The developed app presents three options for what the next word might be when someone inputs a word. It can be used in https://gilhuesca.shinyapps.io/WordPredictorGilHuesca/. A user guide can be found in the second option in the app menu.

App

The solution

The application was trained using a sample of 100,000 texts from three datasets containing texts from Twitter, Blog posts and News publications in English. Contractions where changed to their extended forms. Then, the MC_tokenizer R function was applied to tokenize. Profanity words were removed using the list published by Google. All elements were transformed into lower case words.
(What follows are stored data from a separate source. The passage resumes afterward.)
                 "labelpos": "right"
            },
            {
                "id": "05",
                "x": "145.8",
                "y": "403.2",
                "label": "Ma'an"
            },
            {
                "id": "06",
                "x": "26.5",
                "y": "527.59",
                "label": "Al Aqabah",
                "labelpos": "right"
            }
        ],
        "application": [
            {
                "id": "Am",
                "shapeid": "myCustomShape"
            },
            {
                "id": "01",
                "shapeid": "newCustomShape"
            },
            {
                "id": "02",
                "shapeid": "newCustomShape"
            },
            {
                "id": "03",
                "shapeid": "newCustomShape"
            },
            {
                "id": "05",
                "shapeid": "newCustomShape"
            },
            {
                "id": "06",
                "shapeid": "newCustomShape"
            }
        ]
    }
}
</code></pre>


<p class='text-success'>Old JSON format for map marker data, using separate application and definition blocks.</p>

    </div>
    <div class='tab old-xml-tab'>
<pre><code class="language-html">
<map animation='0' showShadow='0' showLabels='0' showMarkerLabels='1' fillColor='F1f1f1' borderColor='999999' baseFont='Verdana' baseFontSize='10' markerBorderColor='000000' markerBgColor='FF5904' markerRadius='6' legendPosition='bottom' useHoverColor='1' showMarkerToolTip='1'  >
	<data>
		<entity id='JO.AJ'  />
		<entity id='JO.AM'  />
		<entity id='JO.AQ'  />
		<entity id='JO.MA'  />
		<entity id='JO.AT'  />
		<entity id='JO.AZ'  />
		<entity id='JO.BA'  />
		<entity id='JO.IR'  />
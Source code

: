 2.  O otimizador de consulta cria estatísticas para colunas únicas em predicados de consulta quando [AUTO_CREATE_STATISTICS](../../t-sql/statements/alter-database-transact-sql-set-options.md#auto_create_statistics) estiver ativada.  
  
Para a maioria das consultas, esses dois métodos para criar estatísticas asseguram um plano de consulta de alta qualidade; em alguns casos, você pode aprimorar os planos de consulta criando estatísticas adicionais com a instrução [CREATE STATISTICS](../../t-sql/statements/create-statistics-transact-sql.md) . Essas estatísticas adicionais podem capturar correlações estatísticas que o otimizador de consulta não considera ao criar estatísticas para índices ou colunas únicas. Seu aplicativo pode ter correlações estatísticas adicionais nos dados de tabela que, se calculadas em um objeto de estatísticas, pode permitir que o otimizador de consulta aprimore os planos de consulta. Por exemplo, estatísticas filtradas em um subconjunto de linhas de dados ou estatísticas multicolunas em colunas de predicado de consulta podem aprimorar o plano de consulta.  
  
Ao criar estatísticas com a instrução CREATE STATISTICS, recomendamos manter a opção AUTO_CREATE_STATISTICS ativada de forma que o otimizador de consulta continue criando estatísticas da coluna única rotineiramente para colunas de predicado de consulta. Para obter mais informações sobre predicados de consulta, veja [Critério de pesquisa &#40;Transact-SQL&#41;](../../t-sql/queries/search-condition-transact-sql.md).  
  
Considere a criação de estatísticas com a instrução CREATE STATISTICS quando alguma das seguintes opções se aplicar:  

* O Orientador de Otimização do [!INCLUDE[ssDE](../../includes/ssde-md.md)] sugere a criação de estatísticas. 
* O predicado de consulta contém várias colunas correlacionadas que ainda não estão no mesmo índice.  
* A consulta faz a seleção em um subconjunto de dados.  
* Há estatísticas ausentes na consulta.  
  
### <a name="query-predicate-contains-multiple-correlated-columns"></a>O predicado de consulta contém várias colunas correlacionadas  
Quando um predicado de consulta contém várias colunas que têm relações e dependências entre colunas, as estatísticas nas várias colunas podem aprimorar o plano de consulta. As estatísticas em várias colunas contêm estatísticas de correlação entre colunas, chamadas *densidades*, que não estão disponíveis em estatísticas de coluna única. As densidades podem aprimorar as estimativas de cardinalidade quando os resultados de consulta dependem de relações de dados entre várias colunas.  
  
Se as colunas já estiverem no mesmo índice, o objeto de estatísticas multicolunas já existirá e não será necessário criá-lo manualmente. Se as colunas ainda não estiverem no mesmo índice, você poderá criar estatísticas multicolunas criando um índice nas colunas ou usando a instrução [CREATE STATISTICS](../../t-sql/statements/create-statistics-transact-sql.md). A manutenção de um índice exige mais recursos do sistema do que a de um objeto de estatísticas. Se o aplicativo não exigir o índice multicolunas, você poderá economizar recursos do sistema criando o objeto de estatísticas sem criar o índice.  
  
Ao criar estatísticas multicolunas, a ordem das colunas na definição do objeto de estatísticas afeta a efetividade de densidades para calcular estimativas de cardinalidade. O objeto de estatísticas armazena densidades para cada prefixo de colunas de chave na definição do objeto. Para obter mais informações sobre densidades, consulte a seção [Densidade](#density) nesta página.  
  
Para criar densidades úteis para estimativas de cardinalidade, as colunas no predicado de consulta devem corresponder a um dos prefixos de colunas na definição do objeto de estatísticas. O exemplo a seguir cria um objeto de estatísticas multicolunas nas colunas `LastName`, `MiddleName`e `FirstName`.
3-gram, 2-gram and 1-gram frequency tables were created. The Kneser–Ney algorithm was applied so to find the probabilities for predictions for each element in the 2-gram table and in the 1-gram table. The words corresponding to the three greatest probabilities were stored in each table. This decision was made to have a better performance for the application because computing the probabilities on runtime was time consuming. By doing this, the application has only to look for the n-gram history and display its prediction.

Performance metrics

File sizes (in bytes) 1-gram file = 5,201,960 = 76,372 elements. 2-gram file = 19,414,192 = 909,427 elements. 3-gram file = 1,870,754 elements = it was not stored in the app because it was used only for getting the predictions by means of the Kneser-Ney algorithm.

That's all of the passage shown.